KANGERLUSSUAQ, GREENLAND — This month’s Yale Forum “This is Not Cool” video by independent videographer Peter Sinclair relates the story behind the accelerating melt of Greenland’s ice sheet, as Sinclair reports live from a recent “Dark Snow Project” research trip.
“Off the scale” and “a rate of retreat that I believe is unprecedented in terms of the last 10,000 years” are terms scientist Alun Hubbard, of Wales’ Aberstwyth University, uses to describe what he has personally witnessed in visits to Greenland dating back to 2007.
Penn State University climate scientist Richard Alley is quoted in the exclusive video cautioning that “the history of Greenland is very clear. When it’s warm, there’s no ice on Greenland; when it’s cold, there’s lots of ice on Greenland.”
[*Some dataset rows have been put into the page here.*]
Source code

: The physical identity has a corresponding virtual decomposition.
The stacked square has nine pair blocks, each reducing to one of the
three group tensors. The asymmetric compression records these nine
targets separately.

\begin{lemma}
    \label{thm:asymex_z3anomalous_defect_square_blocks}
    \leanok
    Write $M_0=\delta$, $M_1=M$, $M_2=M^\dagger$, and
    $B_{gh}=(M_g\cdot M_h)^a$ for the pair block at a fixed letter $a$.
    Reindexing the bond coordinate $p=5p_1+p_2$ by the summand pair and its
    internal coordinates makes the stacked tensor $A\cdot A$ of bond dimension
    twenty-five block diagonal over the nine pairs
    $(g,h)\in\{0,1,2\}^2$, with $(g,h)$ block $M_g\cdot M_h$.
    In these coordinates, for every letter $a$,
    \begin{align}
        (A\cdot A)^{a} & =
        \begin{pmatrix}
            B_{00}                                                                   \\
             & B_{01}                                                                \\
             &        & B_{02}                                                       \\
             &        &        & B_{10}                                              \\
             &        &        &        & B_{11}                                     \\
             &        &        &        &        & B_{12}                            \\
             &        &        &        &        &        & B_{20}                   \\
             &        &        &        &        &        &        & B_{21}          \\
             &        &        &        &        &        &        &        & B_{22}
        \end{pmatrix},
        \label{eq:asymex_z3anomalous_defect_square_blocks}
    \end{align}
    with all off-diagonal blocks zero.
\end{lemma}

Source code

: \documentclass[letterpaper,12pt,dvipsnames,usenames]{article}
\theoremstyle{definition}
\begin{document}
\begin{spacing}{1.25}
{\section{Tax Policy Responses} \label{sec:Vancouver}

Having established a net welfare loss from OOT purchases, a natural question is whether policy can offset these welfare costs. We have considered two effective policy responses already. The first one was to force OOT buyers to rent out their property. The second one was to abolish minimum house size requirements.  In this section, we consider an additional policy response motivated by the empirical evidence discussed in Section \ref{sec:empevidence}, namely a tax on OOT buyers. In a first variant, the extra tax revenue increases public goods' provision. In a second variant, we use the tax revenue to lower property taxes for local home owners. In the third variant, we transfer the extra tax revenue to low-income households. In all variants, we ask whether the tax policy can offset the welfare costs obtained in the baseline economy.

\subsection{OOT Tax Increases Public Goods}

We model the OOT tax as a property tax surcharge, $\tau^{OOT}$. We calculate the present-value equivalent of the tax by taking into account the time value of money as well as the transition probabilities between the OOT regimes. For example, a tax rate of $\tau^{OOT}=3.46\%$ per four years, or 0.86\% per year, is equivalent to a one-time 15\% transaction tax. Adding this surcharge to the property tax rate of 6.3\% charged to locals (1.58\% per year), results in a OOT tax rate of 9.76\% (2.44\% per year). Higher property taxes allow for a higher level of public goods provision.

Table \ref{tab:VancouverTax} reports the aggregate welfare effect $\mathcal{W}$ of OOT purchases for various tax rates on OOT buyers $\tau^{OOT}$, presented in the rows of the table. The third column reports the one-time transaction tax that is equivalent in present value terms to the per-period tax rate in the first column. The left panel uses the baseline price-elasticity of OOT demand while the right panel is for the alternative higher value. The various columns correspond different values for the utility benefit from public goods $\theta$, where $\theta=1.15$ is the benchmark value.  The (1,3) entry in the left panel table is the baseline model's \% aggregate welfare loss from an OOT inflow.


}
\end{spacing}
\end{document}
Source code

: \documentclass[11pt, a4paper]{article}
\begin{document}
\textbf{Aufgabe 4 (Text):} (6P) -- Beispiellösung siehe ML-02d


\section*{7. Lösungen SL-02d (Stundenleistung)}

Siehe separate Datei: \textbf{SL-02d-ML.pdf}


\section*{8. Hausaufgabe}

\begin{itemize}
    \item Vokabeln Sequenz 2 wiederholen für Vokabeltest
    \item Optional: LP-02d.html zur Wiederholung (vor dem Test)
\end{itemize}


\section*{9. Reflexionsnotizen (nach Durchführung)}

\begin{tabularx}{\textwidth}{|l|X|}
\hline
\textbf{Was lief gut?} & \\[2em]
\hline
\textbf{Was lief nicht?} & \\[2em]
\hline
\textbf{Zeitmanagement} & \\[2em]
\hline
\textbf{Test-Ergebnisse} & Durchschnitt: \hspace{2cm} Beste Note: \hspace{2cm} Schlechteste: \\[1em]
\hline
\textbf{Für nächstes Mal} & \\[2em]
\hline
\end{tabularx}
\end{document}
Greenland is “very tightly tied to temperature, and if it gets too hot it goes away. And too hot is not very many degrees away from where we are now.”
Hubbard points to data demonstrating “a marked speed-up event” in melting of Greenland’s interior ice sheet since 2010…an area he says “did nothing before.” He says melting of the 1,500-meter thick interior ice over the past three or four summers has accelerated by 2 to 3 percent a year, moving more mass to lower elevations of the ice sheet.
“The Greenland ice sheet is deglaciating, it’s drawing down the interior of the ice sheet faster than the models assume at present, causing untold damage to the base of the ice sheet” in interior regions not susceptible to such water input over at least the past 10,000 years.
Climate scientist Jason Box of the Geological Society of Denmark and Greenland, lead on the “Dark Snow Project” research trip*, explains that the relatively warm water draining down into the ice “heats the ice sheet internally.”
That increase in melt water has “a softening effect” on the ice, he says.
“The ice sheet in its interior is accelerating, and the melt at the margin is enhanced. And I think that means this ice sheet is actively accelerating. And that’s a pretty serious problem for sea-level rise.”
* “Dark Snow Project“ research trip was underwritten through a web-based crowd-sourced funding initiative, which attracted, along with other sources and funding, a $25,000 grant from The Grantham Foundation for Protection of the Environment, which also supports the work of The Yale Forum on Climate Change & The Media.